::: EXTRACTED RECORDS
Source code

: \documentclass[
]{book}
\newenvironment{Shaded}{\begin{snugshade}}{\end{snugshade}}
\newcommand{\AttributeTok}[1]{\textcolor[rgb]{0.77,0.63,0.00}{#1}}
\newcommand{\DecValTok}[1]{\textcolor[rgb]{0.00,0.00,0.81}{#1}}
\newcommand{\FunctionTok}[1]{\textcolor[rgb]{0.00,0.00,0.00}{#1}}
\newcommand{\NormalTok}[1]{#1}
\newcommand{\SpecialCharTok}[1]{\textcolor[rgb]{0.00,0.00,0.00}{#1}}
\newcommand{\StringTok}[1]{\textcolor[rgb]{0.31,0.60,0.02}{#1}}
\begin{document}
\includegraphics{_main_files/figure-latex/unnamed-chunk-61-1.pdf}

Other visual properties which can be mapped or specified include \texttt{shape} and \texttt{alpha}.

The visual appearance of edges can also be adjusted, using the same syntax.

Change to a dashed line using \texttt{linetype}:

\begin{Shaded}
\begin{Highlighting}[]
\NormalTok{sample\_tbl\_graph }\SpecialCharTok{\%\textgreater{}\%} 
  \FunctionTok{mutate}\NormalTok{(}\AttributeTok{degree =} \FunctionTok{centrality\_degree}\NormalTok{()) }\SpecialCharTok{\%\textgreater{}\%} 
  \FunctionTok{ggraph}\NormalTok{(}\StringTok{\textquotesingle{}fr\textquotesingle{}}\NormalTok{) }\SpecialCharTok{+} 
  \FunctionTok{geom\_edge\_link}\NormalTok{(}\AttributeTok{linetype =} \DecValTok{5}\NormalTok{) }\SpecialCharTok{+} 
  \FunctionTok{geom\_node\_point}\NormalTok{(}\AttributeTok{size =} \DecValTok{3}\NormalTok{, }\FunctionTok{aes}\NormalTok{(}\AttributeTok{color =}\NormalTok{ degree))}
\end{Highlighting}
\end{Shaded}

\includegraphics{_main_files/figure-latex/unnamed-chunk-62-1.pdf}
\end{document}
::::::
§ DIRECTIONS: Your reply should hold every line from the data that contains "DecValTok", copied in full.

§ OUTPUT FOR THIS TASK:
\newcommand{\DecValTok}[1]{\textcolor[rgb]{0.00,0.00,0.81}{#1}}
  \FunctionTok{geom\_edge\_link}\NormalTok{(}\AttributeTok{linetype =} \DecValTok{5}\NormalTok{) }\SpecialCharTok{+} 
  \FunctionTok{geom\_node\_point}\NormalTok{(}\AttributeTok{size =} \DecValTok{3}\NormalTok{, }\FunctionTok{aes}\NormalTok{(}\AttributeTok{color =}\NormalTok{ degree))}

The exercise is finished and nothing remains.